The aim of this study is to propose a computing method to obtain a detailed simulation of the unsteady flow that develops in multistage turbomachines. The three-dimensional unsteady Reynolds-averaged Navier-Stokes equations are solved using a structured multiblock decomposition method. Although this kind of flow solver is very popular in the turbomachine community nowadays, the complex block connectivities used in meshes of industrial configurations can be penalizing for parallel computing. The computing strategy implemented in a modern flow solver is investigated in this paper, with a particular interest in mesh partitioning, communications and load balancing. Advantages and drawbacks of different computing platforms are then discussed, ranging from vector supercomputers to massively scalar platforms. Comparisons are performed regarding criteria such as the elapsed time and the electrical power consumption.
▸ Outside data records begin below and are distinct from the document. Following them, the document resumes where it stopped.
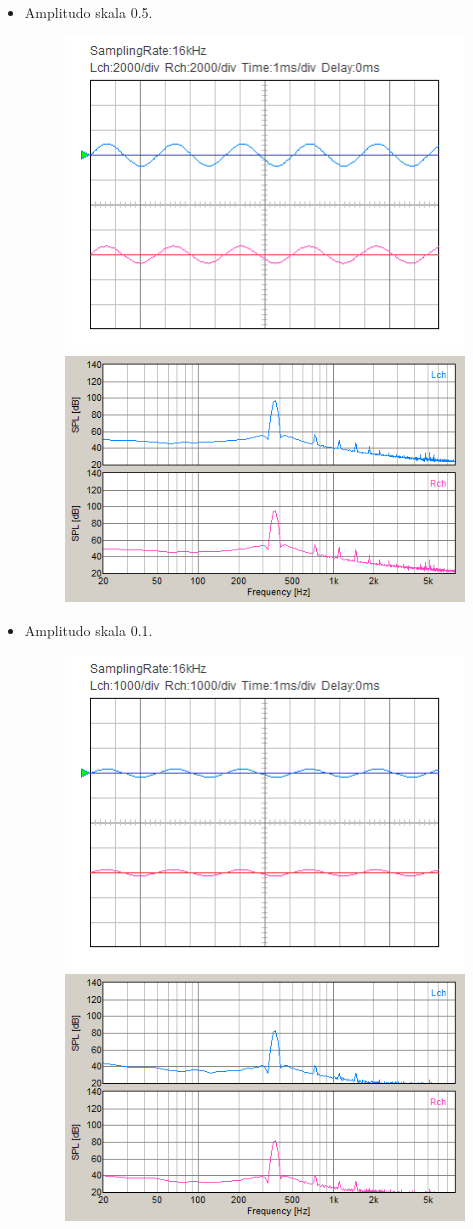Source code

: \documentclass[12pt,]{article}
\begin{document}
\begin{itemize}
\begin{itemize}
\begin{itemize}
			\item Amplitudo skala 0.5.
			\begin{figure}[H]
				\centering
				\includegraphics[width=0.45\linewidth]{result/day_3/400_Hz/osi_tone05}
				\includegraphics[width=0.45\linewidth]{result/day_3/400_Hz/fft_tone05}
			\end{figure}
		
			\item Amplitudo skala 0.1.
			\begin{figure}[H]
				\centering
				\includegraphics[width=0.45\linewidth]{result/day_3/400_Hz/osi_tone01}
				\includegraphics[width=0.45\linewidth]{result/day_3/400_Hz/fft_tone01}
			\end{figure}
		

\end{itemize}
\end{itemize}
\end{itemize}
\end{document}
The results show that the use of a large number of computing cores (> 128) is heavily penalized by communications and load balancing errors, whereas computing performance with a moderate number of computing cores (< 128) is mainly driven by the peak power of the architecture. To help users estimate a priori the parallel performance of a task, a tool based on an extension of Amdahl's law is proposed, showing satisfying results when compared with observations. Finally, an unsteady flow simulation is performed in a complete three-stage compressor at the design operating point. While still far beyond industrial resources, this numerical flow simulation shows that potential breakthroughs in the design of compression systems can be expected.